How to complete this task:
Take each line in the entries below that holds "management" and show it.

= Beginning of Section =

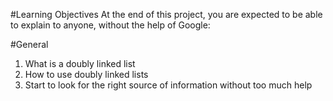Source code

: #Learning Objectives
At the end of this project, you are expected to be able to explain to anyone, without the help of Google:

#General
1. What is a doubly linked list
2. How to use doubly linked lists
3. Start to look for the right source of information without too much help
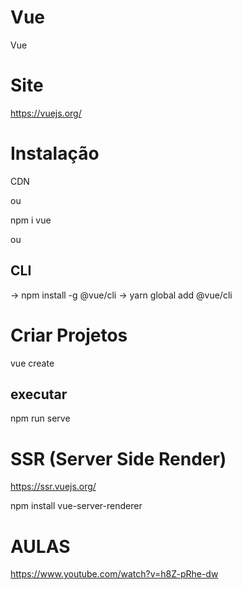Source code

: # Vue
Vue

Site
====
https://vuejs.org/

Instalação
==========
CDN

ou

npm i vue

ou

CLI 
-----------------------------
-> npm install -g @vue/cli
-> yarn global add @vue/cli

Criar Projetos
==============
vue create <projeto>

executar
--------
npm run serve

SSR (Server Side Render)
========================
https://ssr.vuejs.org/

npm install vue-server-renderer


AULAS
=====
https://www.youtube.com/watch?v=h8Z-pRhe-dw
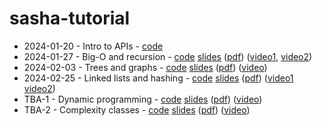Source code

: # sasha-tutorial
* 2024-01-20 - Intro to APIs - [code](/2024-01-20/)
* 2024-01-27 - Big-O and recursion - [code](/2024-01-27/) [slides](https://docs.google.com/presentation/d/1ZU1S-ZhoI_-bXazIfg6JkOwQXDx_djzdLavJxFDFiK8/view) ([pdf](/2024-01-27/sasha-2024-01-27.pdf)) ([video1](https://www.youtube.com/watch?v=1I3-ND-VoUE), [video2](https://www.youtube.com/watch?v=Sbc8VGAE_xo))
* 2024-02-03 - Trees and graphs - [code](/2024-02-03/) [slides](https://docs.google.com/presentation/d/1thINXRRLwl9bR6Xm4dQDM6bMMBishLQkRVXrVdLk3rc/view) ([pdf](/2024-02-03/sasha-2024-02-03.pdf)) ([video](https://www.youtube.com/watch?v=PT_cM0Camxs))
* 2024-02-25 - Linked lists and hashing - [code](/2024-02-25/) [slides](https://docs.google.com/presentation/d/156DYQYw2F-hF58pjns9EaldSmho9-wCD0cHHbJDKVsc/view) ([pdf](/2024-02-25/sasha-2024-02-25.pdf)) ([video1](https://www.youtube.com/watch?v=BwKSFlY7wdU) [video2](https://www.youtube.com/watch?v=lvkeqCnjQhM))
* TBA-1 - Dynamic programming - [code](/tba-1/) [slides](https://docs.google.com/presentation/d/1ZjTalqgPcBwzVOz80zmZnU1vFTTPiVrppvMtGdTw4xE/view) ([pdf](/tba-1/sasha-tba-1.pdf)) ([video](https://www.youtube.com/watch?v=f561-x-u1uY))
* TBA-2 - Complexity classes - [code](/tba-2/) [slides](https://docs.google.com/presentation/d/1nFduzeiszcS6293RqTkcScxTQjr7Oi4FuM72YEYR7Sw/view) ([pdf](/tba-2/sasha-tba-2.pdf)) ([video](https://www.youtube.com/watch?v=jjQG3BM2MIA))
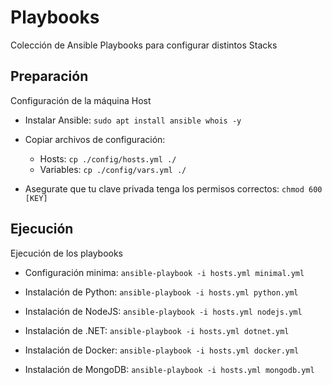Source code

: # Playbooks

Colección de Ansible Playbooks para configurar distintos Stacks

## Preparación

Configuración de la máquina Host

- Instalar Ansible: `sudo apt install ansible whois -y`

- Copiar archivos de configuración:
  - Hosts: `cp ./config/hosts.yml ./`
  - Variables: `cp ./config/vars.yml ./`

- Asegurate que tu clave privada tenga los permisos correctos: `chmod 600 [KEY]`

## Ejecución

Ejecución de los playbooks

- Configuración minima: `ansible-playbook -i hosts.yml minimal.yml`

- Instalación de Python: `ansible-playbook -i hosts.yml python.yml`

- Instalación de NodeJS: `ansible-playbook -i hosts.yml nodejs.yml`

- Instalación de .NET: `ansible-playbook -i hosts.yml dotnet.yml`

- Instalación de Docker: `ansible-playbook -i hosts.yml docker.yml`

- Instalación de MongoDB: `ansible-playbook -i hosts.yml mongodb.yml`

= End of Section =
= Beginning of Section =

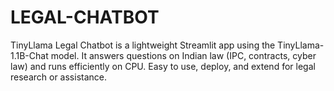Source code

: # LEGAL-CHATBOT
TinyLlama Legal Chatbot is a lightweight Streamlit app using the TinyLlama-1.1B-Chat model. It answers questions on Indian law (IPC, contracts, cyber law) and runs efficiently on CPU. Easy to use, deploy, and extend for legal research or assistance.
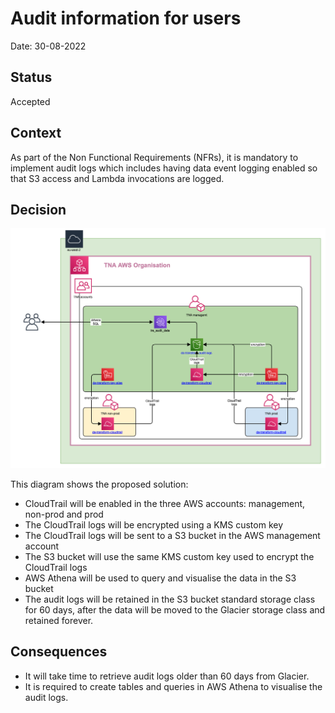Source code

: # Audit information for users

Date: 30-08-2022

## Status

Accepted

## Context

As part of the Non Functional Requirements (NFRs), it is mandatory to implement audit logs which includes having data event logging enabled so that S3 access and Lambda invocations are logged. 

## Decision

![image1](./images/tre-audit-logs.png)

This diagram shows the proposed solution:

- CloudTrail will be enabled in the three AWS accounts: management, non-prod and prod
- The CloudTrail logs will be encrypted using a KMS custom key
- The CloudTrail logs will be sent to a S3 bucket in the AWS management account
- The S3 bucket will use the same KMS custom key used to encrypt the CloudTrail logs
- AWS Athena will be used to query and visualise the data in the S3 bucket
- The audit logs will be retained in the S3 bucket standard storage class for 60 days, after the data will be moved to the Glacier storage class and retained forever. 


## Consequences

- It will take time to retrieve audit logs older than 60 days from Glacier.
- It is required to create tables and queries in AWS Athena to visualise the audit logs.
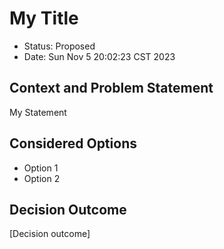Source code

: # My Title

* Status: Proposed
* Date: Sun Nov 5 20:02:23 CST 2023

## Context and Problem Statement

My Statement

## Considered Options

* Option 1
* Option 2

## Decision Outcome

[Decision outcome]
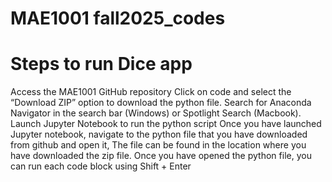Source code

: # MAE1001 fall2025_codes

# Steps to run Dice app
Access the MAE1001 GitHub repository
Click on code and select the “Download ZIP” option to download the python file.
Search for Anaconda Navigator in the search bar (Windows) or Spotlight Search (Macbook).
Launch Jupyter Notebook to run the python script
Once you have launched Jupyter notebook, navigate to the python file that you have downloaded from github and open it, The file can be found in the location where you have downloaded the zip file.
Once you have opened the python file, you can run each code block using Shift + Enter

= End of Section =

Answer to the exercise:
- CloudTrail will be enabled in the three AWS accounts: management, non-prod and prod
- The CloudTrail logs will be sent to a S3 bucket in the AWS management account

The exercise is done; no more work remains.